Exercise prompt:
Scan the material and copy every line in which "openaurore" appears.

Records for the exercise:

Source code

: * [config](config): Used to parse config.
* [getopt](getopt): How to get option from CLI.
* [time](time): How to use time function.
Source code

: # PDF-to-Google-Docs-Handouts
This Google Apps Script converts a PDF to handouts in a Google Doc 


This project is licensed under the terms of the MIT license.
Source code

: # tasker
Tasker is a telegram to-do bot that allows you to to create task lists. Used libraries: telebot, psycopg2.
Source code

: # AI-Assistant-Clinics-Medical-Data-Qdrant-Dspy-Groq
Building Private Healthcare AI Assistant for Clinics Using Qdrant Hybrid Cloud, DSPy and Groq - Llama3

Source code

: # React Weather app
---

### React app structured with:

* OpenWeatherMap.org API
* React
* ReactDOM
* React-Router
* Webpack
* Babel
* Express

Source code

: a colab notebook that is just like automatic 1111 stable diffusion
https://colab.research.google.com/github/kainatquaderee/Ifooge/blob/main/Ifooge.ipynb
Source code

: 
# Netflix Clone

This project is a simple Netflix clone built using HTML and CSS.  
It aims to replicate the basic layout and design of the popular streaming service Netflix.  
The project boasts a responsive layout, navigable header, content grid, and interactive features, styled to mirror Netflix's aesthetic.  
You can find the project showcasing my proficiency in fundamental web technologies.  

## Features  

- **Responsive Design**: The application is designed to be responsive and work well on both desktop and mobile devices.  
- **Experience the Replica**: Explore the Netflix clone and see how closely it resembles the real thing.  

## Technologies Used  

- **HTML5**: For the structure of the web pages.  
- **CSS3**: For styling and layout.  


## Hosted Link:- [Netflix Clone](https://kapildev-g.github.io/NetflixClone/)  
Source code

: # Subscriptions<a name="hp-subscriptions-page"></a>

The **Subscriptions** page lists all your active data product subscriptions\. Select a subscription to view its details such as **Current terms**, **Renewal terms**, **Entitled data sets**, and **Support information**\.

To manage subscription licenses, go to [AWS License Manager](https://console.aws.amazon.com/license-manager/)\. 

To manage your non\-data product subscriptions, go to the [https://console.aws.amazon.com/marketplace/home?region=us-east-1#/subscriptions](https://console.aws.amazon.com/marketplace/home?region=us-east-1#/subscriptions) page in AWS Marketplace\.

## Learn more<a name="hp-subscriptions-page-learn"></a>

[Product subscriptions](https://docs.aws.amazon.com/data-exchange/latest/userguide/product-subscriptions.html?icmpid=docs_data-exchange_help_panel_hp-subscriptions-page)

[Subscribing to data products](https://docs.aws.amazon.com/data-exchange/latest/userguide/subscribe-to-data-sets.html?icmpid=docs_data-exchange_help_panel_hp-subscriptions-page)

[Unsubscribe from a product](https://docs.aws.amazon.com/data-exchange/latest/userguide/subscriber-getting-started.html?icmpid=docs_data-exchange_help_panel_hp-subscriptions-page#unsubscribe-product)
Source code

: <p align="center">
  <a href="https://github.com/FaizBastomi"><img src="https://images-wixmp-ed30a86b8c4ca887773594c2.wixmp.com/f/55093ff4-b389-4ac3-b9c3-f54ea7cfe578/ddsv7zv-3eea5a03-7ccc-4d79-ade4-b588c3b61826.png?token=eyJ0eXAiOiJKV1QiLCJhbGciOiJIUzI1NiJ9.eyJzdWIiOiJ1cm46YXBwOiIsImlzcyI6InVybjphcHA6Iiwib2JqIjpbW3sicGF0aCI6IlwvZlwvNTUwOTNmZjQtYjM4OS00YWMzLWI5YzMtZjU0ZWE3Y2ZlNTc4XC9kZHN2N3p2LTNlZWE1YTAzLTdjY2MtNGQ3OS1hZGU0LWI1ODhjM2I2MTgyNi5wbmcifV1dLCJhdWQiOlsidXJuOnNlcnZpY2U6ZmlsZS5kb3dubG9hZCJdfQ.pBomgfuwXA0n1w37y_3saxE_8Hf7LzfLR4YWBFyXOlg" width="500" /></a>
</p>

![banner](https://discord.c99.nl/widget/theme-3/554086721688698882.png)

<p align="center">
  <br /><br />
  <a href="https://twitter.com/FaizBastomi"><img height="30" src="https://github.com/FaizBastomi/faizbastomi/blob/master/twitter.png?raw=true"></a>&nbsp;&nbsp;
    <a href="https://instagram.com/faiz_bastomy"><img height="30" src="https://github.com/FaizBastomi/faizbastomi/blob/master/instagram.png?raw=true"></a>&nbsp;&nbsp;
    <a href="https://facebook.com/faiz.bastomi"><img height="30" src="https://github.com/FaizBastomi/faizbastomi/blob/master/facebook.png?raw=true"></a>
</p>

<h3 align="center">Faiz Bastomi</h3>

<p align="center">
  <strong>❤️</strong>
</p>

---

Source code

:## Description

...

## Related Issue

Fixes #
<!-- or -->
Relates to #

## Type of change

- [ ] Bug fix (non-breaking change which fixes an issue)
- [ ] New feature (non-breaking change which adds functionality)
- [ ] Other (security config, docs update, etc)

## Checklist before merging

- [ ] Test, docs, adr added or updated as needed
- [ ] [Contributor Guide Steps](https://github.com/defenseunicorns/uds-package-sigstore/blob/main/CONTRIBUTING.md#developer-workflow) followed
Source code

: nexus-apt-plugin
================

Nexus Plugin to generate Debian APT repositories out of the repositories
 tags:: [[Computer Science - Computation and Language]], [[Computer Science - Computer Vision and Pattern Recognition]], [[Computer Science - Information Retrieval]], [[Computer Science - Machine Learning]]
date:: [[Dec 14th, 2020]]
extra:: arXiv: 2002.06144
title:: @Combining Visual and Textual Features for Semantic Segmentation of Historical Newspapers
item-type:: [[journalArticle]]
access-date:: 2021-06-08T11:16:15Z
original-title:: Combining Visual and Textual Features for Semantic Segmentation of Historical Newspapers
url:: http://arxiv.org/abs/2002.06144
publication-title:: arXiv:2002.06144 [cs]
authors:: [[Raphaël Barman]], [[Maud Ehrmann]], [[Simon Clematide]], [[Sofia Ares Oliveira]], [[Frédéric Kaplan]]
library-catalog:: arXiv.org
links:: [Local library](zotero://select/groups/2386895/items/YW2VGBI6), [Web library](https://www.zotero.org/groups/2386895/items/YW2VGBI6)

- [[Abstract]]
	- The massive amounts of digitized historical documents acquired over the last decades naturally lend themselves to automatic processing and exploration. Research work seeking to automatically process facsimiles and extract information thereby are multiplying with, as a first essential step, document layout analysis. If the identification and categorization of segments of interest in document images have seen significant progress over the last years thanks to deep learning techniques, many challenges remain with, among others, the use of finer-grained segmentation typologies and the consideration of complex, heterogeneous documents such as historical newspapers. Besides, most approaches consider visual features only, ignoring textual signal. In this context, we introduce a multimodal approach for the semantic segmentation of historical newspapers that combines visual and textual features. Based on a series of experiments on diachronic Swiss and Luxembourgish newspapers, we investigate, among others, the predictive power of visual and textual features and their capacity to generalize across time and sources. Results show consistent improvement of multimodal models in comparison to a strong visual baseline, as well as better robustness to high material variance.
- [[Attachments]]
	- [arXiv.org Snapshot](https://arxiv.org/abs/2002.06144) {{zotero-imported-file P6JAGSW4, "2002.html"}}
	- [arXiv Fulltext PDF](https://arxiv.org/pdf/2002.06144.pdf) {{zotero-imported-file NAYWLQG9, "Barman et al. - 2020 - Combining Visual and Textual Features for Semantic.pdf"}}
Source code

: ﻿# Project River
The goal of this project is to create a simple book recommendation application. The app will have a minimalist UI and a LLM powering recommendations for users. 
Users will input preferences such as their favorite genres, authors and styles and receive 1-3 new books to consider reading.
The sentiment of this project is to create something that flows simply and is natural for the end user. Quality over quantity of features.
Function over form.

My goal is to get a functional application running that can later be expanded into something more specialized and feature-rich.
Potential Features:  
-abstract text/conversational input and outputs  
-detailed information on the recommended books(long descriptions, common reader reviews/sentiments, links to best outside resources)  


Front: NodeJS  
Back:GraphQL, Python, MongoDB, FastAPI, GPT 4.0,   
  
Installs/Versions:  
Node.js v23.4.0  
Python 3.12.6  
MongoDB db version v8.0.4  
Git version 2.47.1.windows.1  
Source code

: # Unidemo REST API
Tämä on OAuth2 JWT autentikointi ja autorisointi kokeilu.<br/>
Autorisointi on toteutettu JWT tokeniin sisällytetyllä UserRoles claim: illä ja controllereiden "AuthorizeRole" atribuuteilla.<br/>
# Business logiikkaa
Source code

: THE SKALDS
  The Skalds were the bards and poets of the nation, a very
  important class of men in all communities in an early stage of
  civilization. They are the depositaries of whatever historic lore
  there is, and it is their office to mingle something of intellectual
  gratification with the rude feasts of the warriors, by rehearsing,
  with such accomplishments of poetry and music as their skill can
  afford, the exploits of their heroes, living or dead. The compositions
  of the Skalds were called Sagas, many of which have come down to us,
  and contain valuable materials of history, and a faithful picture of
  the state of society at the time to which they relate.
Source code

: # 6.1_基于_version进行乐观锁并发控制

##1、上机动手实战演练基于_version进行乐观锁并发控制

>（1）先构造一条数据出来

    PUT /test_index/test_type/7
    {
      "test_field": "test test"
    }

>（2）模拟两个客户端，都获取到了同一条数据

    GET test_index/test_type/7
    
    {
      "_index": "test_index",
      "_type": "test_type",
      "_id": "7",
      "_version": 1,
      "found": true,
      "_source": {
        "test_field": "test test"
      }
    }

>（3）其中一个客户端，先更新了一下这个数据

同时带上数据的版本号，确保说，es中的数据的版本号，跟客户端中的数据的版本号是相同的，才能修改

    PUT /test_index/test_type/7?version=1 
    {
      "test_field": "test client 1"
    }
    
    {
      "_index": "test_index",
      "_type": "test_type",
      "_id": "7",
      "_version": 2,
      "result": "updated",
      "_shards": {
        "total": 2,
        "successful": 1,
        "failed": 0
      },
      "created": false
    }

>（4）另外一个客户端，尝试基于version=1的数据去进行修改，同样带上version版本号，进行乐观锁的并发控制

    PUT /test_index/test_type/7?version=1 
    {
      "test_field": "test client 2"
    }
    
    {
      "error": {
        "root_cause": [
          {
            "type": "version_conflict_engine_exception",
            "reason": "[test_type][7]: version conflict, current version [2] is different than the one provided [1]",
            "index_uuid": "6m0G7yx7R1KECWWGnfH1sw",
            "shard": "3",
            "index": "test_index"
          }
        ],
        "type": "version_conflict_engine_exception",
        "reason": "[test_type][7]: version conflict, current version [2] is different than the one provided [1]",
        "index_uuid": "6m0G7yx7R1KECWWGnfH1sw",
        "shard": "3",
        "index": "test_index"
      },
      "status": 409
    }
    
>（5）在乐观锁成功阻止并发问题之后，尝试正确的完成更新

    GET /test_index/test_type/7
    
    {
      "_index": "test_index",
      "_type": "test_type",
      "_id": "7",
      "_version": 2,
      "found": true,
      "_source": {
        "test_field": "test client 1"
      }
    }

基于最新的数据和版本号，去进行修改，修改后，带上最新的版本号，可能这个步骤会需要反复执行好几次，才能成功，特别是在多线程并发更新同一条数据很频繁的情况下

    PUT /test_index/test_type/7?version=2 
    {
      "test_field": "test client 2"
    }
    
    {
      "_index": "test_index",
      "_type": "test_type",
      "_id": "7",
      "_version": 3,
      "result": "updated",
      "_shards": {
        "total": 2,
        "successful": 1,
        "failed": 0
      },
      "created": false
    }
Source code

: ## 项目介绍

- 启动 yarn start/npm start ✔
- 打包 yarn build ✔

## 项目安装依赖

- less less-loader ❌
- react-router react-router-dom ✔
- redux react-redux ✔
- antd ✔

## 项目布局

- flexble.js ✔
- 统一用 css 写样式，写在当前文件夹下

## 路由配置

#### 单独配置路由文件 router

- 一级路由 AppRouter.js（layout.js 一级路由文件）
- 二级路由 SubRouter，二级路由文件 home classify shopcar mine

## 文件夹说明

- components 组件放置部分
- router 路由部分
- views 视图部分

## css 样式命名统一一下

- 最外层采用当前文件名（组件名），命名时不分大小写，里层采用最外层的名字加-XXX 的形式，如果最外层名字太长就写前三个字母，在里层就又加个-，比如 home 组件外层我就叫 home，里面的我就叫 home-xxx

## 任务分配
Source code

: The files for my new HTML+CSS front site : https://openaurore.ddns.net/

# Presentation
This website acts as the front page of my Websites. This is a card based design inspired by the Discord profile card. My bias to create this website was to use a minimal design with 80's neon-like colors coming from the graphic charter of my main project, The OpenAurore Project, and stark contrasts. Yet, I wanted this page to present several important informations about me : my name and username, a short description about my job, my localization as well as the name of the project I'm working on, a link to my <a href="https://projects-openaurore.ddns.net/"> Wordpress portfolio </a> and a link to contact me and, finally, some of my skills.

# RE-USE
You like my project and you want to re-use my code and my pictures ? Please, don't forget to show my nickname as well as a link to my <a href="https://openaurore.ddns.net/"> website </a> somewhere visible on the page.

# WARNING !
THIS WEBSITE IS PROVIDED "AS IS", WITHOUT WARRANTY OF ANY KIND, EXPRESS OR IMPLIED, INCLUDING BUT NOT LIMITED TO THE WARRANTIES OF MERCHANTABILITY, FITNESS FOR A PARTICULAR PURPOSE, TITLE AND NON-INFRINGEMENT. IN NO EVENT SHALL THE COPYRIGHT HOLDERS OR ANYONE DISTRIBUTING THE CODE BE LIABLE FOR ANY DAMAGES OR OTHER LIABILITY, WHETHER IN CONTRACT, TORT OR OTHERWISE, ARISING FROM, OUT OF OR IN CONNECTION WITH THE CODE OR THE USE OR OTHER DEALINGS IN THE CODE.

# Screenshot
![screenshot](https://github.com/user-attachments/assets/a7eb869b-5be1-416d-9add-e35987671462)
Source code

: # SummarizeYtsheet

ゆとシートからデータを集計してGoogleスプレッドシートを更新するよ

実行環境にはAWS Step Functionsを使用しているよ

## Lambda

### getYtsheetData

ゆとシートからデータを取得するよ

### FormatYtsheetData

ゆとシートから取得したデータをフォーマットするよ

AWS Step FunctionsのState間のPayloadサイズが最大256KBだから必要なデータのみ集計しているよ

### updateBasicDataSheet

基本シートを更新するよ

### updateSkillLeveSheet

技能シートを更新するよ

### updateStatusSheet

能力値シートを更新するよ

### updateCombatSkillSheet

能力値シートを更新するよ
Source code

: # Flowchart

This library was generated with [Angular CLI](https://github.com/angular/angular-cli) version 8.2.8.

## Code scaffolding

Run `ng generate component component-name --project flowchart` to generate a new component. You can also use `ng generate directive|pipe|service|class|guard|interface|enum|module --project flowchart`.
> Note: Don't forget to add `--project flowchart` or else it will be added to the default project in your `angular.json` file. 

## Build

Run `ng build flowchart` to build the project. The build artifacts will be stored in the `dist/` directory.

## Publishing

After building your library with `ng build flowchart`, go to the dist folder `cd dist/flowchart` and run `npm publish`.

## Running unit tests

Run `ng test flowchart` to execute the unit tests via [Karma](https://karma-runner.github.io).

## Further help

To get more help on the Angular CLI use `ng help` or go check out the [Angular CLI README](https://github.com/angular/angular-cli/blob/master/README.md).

Response for this exercise:
: The files for my new HTML+CSS front site : https://openaurore.ddns.net/
This website acts as the front page of my Websites. This is a card based design inspired by the Discord profile card. My bias to create this website was to use a minimal design with 80's neon-like colors coming from the graphic charter of my main project, The OpenAurore Project, and stark contrasts. Yet, I wanted this page to present several important informations about me : my name and username, a short description about my job, my localization as well as the name of the project I'm working on, a link to my <a href="https://projects-openaurore.ddns.net/"> Wordpress portfolio </a> and a link to contact me and, finally, some of my skills.
You like my project and you want to re-use my code and my pictures ? Please, don't forget to show my nickname as well as a link to my <a href="https://openaurore.ddns.net/"> website </a> somewhere visible on the page.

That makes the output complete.